Aragua Penitentiary Center
- Location: Tocorón, Zamora Municipality, Aragua, Venezuela; 10°05′00″N 67°34′38″W﻿ / ﻿10.083333°N 67.577222°W;
- Status: Operational
- Security class: Maximum security
- Capacity: 750
- Population: 7,000 (2016)
- Opened: 1982
- Managed by: Ministry of People's Power for Penitentiary Service
- Director: Rigoberto Jesús Fernández Colina
- Warden: Ezequiel Antonio Pérez Rivero

= Aragua Penitentiary Center =

Prison in Aragua State, Venezuela

The Aragua Penitentiary Center, also known as Tocorón prison, is a prison in Venezuela located in the town of Tocorón, in Aragua State.
==History==
The prison was built in 1982 with a capacity for 750 inmates; by 2016 it housed over 7,000 prisoners.

On 15 March 2007, 300 inmates began a hunger strike in protest at mistreatment of prisoners and their visitors; on 4 May, an internal riot left two dead and 23 injured, including the prison’s deputy director, Francisco Marcano.

In 2010, a clash over control of the facility left 16 dead.

The prison, like most Venezuelan facilities, suffers from serious administrative, health and security deficiencies. In 2014, organised crime took control of the complex.

It is one of the most violent prisons in the country, where inmates, heavily armed (even with hand grenades), engage in bloody gang clashes. The criminal organization known as the Tren de Aragua emerged here.

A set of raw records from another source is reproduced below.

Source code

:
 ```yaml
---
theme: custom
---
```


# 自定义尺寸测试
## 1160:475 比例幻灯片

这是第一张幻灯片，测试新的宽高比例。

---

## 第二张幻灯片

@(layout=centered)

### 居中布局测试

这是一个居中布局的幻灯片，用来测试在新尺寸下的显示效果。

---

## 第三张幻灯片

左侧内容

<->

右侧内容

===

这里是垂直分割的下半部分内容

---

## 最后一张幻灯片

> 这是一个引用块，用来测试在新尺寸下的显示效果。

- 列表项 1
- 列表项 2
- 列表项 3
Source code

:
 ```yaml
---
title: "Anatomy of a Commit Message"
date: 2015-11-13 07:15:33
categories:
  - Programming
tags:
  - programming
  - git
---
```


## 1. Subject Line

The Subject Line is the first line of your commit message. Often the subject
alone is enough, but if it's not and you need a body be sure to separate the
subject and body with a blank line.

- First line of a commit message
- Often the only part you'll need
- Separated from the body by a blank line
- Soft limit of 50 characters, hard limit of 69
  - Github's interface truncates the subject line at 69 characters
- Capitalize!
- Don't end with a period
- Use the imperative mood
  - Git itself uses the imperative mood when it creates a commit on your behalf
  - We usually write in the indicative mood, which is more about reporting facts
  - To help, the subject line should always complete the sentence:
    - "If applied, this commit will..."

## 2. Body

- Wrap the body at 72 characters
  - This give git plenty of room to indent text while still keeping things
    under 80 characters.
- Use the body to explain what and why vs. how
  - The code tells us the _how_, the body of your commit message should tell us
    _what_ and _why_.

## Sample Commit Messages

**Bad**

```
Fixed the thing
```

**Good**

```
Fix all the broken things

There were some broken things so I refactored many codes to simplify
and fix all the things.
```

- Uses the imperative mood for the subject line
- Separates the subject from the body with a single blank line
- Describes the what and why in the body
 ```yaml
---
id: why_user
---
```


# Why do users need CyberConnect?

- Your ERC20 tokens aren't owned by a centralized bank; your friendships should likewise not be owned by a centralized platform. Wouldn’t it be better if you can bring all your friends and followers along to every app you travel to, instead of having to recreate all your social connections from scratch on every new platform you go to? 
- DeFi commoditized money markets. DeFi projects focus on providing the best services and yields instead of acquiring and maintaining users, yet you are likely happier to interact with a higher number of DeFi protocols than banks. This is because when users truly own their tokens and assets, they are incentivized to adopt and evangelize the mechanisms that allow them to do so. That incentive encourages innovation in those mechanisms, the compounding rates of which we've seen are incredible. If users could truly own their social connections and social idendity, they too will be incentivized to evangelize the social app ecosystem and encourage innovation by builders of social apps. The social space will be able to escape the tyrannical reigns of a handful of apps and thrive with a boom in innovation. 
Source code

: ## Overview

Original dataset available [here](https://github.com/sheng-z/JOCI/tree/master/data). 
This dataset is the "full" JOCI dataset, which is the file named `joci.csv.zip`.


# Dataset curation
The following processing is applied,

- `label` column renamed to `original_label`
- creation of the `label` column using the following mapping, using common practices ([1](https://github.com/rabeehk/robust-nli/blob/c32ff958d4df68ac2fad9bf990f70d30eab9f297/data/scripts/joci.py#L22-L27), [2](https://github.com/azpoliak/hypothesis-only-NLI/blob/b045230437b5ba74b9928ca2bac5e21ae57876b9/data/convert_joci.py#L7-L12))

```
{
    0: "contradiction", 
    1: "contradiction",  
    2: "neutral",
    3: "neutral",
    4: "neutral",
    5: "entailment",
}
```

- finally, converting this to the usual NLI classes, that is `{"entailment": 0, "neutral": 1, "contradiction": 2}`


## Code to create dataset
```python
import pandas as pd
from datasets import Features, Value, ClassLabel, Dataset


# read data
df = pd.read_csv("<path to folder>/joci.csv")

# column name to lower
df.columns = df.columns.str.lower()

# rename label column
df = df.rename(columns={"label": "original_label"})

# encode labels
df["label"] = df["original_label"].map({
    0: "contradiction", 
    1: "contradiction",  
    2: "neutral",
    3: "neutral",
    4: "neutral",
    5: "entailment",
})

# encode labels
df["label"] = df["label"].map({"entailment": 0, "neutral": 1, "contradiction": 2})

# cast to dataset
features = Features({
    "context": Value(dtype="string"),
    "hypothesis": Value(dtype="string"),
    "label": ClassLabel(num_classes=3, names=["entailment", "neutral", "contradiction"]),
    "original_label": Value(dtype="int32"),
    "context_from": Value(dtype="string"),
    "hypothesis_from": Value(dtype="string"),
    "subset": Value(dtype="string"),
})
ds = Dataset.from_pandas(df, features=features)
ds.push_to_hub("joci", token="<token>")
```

The complex controlled by Tren de Aragua featured a swimming pool, a nightclub, a baseball stadium and a zoo, as well as tunnels allowing free entry and exit.

== 2023 prison raid ==
In September 2023, the penitentiary became the focus of national and international attention due to an operation to retake control of the prison led by the Bolivarian National Armed Forces (FANB) called Operation Liberation Cacique Guaicaipuro, and the leader of the criminal gang, Héctor Guerrero Flores, escaped before the raid.
On 20 September, around 11,000 FANB agents were deployed to Tocorón to neutralise about 5,500 inmates, many armed. This deployment raised scepticism among experts and the public over its legitimacy and transparency, especially after authorities initially failed to confirm the whereabouts of thousands of inmates post-operation. A major of the Bolivarian National Guard died during the operation.
The Attorney General of Venezuela, Tarek William Saab, called the action a “crushing blow” to organised crime. However, observers such as Humberto Prado, director of the Venezuelan Prisons Observatory (OPV), opined that the unusually quick success of the operation compared with previous prison interventions seemed suspicious. Tocorón was identified as the base of Héctor Guerrero Flores, leader Tren de Aragua; a gang with influence across regions and internationally. Flores, who had already served his sentence but nevertheless voluntarily remained in the prison, left it days before the operation, and his closest lieutenants also managed to escape. Prado claimed that he had received reports that the intervention had been discussed with Flores in advance. The intervention also coincided with international reports on possible human rights violations in Venezuela, leading some to speculate that motives extended beyond prison security.